Many companies are already on a hunt with scythes to lower vendor costs realising they see an opportunity, and are being asked internally by not only their Chief Procurement Officers but also their Chief Financial Officers to make use of the market situation for their benefit. They view this as an opportunity to do the right thing for their company and to obtain better terms and conditions based on the current market.

Static rates will be non-competitive, and hotels may see some clients go off-cycle, reduce the size of their hotel programs, and diversify the program by adding more dynamic rates, thereby quitting sourcing rates everywhere and using rate targets.

With over six months remaining of this year, it is within the realms of reality that Companies may call for lower rates on their RFP program for the remainder of the year. Though this is a time consuming process for the procurement division, the value of savings for the company may be significant enough for it to reach out to all its partner hotels asking for these lowered rates.

While it is still the hotel’s prerogative as to whether they would like to offer discounted rates or not; those that do – could get volume and market share in return.

Today’s Proactive Hotel Manager will have to absorb this reality and strategically see their way through turbulent times ahead.

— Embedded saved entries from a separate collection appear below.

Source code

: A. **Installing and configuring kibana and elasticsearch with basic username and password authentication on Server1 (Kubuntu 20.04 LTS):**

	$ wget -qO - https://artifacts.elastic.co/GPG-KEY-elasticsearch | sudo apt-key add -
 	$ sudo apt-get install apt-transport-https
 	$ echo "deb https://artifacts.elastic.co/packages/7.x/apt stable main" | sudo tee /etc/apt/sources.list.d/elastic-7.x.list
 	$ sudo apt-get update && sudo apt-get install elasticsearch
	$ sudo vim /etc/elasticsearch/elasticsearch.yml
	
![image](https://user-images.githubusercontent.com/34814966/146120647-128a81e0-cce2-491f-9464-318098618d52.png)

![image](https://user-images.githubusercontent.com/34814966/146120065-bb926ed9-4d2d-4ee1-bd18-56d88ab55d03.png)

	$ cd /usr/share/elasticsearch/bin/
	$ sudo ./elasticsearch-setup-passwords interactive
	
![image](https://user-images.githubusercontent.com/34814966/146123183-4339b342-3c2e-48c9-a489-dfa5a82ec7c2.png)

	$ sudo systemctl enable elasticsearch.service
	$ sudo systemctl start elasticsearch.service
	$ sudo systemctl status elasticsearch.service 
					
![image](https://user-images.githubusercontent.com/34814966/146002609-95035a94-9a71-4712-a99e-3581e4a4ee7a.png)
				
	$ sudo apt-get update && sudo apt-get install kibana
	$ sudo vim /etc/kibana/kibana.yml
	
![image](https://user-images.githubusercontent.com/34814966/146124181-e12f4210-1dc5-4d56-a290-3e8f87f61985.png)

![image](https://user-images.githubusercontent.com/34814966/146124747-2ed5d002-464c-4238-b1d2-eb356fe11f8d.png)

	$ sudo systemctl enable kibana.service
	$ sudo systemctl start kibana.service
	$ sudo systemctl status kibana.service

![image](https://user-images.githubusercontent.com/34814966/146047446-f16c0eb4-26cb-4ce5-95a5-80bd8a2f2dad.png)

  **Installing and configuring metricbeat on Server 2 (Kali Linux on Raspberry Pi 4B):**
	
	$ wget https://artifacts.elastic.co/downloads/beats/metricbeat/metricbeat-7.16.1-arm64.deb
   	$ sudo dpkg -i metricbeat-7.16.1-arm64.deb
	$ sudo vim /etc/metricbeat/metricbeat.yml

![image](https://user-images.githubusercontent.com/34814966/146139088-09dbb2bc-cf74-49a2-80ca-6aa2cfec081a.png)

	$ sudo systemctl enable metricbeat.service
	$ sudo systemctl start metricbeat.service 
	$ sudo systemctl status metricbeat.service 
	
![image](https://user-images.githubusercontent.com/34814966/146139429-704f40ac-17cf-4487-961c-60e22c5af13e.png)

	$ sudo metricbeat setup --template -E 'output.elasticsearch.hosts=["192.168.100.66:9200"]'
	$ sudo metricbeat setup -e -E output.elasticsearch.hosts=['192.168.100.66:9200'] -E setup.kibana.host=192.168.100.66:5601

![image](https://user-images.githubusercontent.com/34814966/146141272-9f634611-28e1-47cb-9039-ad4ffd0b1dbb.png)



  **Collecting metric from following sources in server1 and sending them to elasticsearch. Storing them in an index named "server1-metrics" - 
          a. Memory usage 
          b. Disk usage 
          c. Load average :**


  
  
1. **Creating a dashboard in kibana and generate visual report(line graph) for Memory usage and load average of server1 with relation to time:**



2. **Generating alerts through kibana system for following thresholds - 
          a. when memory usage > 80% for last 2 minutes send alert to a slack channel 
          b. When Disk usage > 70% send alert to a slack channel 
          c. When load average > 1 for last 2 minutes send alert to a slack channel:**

So, should Hotel companies reach out to their Client Companies before these companies get around to calling the hotel for re-negotiation?

With RFP accounts, experts I have spoken to, advise Hotels against doing so. One has to be careful of setting benchmarks when dropping rates, for this can have a rollover effect and take you years to regain ground thereafter. Hence with RFP accounts, it is better to load lower rates as per the forthcoming business troughs as a Least Available Rate (LAR) on GDS which will achieve the purpose anyways, but with the control on pricing and period within your hands.

In the case of companies with a Locally Negotiated Rate (LNR) however, it is possible that once you have realistically seen the near future and realised that RevPAR is going to drop drastically, you approach these companies giving preference to them on the basis of the Pareto principle.

The advantages of reaching out to their procurement heads to possibly offer special post-pandemic rates are numerous.

  • You make their job of approaching you otherwise, easier.
  • You are showing empathy for their situation even though your industry in all probability is worse hit than theirs.
  • Your approach is proactive and hence open – rather than reactive and hence defensive.
  • The expected business from the corporate will anyways plunge due to the market situation but as a first mover you could vie for additional business normally given by the corporate to your competition, hence filling the forecasted contraction.

Festinger’s cognitive dissonance theory (1957) suggests that we have an inner drive to hold all our attitudes and behaviour in harmony and avoid disharmony (or dissonance). When there is an inconsistency between attitudes or behaviours (dissonance), something must change to eliminate the dissonance… A number of hoteliers I have spoken to are apprehensive of reaching out in advance and offering new rates to LNR companies, yet they want their business to return. While I understand their concerns, we must also realise these are unprecedented times and we have no frame to fit to compare these times to; hence we would need to keep re-inventing the wheel and act decisively to resonate our thoughts with our actions.